● Assigned task
Restate, exactly as written, the entries below from the line that holds "a C program." through the line that holds "This lightweight network". Pictures are not part of the copy.

● Record extracts
◆ ◆ ◆ ◆ ◆ ◆ ◆
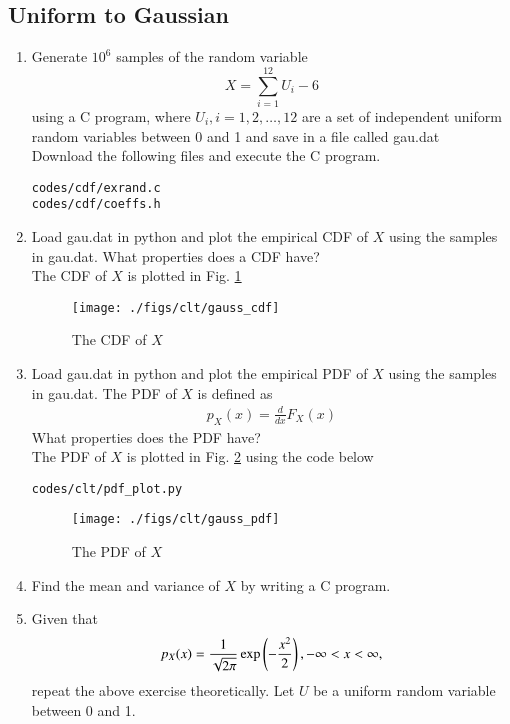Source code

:\subsection{Uniform to Gaussian}
\begin{enumerate}[label=\thesubsection.\arabic*
,ref=\thesection.\theenumi]

\item
Generate $10^6$ samples of the random variable
%
\begin{equation}
X = \sum_{i=1}^{12}U_i -6
\end{equation}
%
using a C program, where $U_i, i = 1,2,\dots, 12$ are  a set of independent uniform random variables between 0 and 1
and save in a file called gau.dat
\\
\solution Download the following files and execute the  C program.
\begin{lstlisting}
codes/cdf/exrand.c
codes/cdf/coeffs.h
\end{lstlisting}

%
\item
Load gau.dat in python and plot the empirical CDF of $X$ using the samples in gau.dat. What properties does a CDF have?
\\
\solution The CDF of $X$ is plotted in Fig. \ref{fig:gauss_cdf}
\begin{figure}
\centering
\texttt{[image: ./figs/clt/gauss\_cdf]}
\caption{The CDF of $X$}
\label{fig:gauss_cdf}
\end{figure}


\item
Load gau.dat in python and plot the empirical PDF of $X$ using the samples in gau.dat. The PDF of $X$ is defined as
\begin{align}
p_{X}(x) = \frac{d}{dx}F_{X}(x)
\end{align}
What properties does the PDF have?
\\
\solution The PDF of $X$ is plotted in Fig. \ref{fig:gauss_pdf} using the code below
\begin{lstlisting}
codes/clt/pdf_plot.py
\end{lstlisting}

\begin{figure}
\centering
\texttt{[image: ./figs/clt/gauss\_pdf]}
\caption{The PDF of $X$}
\label{fig:gauss_pdf}
\end{figure}

\item Find the mean and variance of $X$ by writing a C program.
\item Given that 
\begin{align}
p_{X}(x) = \frac{1}{\sqrt{2\pi}}\exp\left(-\frac{x^2}{2}\right), -\infty < x < \infty,
\end{align}
repeat the above exercise theoretically.
%
Let $U$ be a uniform random variable between 0 and 1.


\end{enumerate}

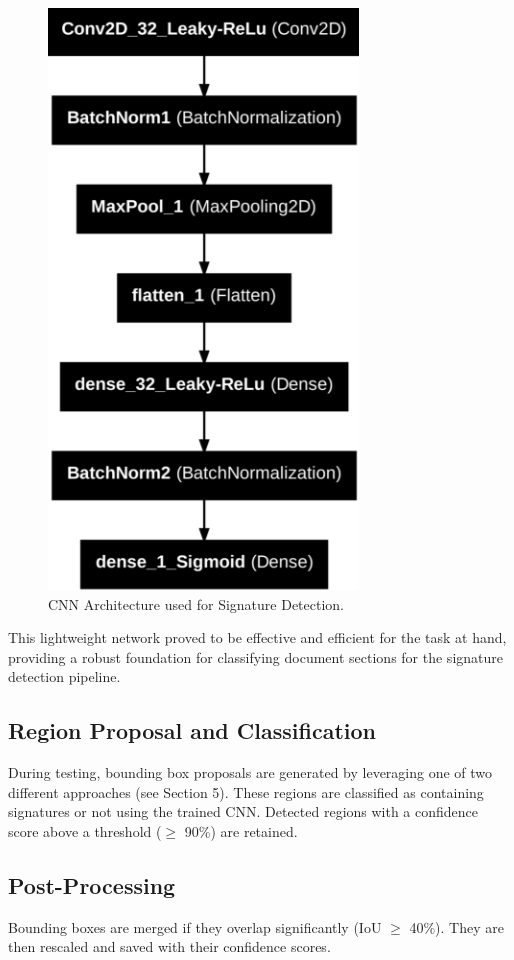 \documentclass[a4paper,12pt]{article}
\begin{document}
\begin{figure}[H]
    \centering
    \includegraphics[scale=0.7]{signmodel.png}
    \caption{CNN Architecture used for Signature Detection.}
    \label{fig:cnn_architecture}
\end{figure}

This lightweight network proved to be effective and efficient for the task at hand, providing a robust foundation for classifying document sections for the signature detection pipeline.

\subsection{Region Proposal and Classification}
During testing, bounding box proposals are generated by leveraging one of two different approaches (see Section 5). These regions are classified as containing signatures or not using the trained CNN. Detected regions with a confidence score above a threshold ($\ge$ 90\%) are retained.

\subsection{Post-Processing}
Bounding boxes are merged if they overlap significantly (IoU $\ge$ 40\%). They are then rescaled and saved with their confidence scores.
\end{document}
◆ ◆ ◆ ◆ ◆ ◆ ◆
● Expected answer
\item Find the mean and variance of $X$ by writing a C program.
\item Given that 
\begin{align}
p_{X}(x) = \frac{1}{\sqrt{2\pi}}\exp\left(-\frac{x^2}{2}\right), -\infty < x < \infty,
\end{align}
repeat the above exercise theoretically.
%
Let $U$ be a uniform random variable between 0 and 1.


\end{enumerate}

 \documentclass[a4paper,12pt]{article}
\begin{document}
\begin{figure}[H]
    \centering
    \includegraphics[scale=0.7]{signmodel.png}
    \caption{CNN Architecture used for Signature Detection.}
    \label{fig:cnn_architecture}
\end{figure}

This lightweight network proved to be effective and efficient for the task at hand, providing a robust foundation for classifying document sections for the signature detection pipeline.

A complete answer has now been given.